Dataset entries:

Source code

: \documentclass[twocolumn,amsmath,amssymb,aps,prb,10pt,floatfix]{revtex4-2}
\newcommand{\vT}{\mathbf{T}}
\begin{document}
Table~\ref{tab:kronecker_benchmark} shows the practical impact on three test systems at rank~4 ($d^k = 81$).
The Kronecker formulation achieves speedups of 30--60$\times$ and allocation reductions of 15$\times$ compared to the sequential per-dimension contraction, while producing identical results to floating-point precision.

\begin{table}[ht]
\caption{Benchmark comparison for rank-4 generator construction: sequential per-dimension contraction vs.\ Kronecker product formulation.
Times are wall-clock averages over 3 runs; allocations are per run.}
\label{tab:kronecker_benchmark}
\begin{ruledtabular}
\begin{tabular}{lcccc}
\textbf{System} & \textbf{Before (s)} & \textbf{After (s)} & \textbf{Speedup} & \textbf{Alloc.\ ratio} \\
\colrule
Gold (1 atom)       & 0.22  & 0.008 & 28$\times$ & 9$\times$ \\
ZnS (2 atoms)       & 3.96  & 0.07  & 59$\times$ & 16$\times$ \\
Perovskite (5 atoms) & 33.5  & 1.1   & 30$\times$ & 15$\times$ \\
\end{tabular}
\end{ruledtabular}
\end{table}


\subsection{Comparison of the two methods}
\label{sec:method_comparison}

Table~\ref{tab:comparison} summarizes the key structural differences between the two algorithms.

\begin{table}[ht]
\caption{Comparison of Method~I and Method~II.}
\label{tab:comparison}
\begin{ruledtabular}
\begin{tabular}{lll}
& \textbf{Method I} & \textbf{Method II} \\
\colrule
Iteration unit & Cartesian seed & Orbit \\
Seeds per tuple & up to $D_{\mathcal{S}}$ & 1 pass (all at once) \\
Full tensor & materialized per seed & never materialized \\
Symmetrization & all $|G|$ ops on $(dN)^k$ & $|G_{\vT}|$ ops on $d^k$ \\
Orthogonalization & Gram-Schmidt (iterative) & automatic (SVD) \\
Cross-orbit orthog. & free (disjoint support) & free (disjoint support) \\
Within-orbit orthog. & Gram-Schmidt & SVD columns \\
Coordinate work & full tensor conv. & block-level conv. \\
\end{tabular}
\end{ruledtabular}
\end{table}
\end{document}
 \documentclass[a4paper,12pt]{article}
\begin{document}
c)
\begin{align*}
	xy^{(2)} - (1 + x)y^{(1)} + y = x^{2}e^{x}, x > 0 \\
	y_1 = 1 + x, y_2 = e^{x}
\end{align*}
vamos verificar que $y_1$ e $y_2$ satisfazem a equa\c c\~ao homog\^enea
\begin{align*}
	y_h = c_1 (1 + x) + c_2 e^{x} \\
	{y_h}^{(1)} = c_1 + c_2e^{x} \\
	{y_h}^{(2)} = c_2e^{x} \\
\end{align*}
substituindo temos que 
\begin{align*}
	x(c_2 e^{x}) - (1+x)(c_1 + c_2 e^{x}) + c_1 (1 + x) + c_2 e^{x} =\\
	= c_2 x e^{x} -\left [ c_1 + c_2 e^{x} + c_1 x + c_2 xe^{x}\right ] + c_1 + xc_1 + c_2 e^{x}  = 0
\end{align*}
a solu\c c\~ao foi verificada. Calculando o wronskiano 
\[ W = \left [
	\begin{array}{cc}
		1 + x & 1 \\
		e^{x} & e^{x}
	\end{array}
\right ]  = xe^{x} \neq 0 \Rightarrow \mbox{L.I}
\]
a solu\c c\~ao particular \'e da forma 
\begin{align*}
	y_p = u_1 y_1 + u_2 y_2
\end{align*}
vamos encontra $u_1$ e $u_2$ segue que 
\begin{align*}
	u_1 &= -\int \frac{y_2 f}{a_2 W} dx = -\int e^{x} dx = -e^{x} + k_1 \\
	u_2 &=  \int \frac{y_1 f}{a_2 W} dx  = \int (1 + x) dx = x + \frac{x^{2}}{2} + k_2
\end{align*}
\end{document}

## Task item
Show each line of the records above containing "tensor".

## Expected answer
Full tensor & materialized per seed & never materialized \\
Coordinate work & full tensor conv. & block-level conv. \\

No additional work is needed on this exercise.